ミツハシは「タイパ(タイムパフォーマンス)の向上~外食・中食の課題を解決~」を掲げ、コメの一貫メーカーとして精米、炊飯、冷凍、事業開発まで展開する多様性を訴求。新商品ではコメ由来成分「グルコシルセラミド」に着目し、コメ製品初の美肌効果をうたった機能性表示食品の玄米「澄SUMU」を紹介して注目を集めた。
米粉では、波里が料理・菓子・パン用など多様なバリエーションを強みに、用途に応じた粉やミックス粉を提案。「米粉で作る方がおいしい」をキーワードに、料理のプロによる多様なメニューの調理デモ・試食に長蛇の列ができ、同社向かいに出展したみたけ食品工業(ファベックスゾーン)のブースや、製粉機器メーカー西村機械製作所らの米粉パビリオンと併せ、米粉の一大ゾーンを形成した。
ファンケルは、銀座の玄米食レストラン「BROWN RICE MEALS」で提供する玄米パスタやパン、スナック類などを、しゃれたカフェ風にしつらえたブースで紹介。パスタを使った調理デモと試食も好評を得た。
最新技術では、ノボザイムズジャパンが弁当やおにぎり、酢飯など中食に特化した酵素「センシアライス」を紹介。コメのでんぷんに作用して老化を抑え、すでに一部のCVSチェーンで採用され、食品ロス削減に一役買っている。冷凍米飯を自然解凍してもそのままおいしく食べられることから、冷凍寿司の海外ビジネスにも可能性を秘めている。

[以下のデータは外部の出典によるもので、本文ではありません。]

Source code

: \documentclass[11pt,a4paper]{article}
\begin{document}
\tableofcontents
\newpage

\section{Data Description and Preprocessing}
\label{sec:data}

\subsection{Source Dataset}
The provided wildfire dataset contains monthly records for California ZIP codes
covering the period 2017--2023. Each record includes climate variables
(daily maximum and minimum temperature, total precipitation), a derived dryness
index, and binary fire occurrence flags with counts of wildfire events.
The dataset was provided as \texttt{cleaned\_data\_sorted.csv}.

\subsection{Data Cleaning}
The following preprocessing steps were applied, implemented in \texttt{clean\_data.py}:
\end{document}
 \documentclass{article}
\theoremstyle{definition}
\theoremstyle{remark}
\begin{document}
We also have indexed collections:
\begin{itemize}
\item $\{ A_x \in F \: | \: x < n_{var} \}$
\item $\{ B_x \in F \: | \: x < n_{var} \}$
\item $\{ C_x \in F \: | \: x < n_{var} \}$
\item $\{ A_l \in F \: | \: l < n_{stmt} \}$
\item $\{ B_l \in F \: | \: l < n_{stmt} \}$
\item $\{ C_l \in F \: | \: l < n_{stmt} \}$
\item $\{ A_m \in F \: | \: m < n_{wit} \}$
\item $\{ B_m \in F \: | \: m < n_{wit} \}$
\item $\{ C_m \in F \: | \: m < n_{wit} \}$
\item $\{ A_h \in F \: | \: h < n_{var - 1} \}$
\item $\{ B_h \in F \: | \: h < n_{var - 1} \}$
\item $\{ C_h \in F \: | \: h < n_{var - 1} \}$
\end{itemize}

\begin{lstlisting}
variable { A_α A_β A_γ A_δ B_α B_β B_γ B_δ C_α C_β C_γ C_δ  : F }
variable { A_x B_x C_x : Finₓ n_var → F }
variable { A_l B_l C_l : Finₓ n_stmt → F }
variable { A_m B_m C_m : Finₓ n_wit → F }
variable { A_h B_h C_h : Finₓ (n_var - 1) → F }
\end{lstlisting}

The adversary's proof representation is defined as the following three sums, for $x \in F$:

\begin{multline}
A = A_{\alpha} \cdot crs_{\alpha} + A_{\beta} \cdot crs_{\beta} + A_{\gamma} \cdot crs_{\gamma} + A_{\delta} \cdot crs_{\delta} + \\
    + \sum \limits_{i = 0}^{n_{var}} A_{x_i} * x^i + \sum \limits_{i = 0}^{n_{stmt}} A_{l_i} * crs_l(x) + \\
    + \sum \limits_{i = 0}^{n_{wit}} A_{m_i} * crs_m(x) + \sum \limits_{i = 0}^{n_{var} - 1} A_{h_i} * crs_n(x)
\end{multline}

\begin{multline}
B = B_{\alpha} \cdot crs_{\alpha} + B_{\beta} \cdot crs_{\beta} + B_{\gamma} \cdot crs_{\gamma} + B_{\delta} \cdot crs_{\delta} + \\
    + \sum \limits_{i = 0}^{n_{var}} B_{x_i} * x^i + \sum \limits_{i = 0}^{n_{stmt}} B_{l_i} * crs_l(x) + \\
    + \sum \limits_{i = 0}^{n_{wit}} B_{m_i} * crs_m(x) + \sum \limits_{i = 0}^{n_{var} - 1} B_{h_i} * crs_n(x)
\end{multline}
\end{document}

特別セミナーでは、業界リーダーや研究者、生産者ら多彩な講師陣が最新情報を発信した。また、セミナー会場では日本食糧新聞社による同展開催記念書籍「お米の未来」を販売。この出版記念シンポジウムとして、監修者・大坪研一新潟薬科大学教授の講演とファシリテーターを務めるパネルディスカッションも注目を集めた。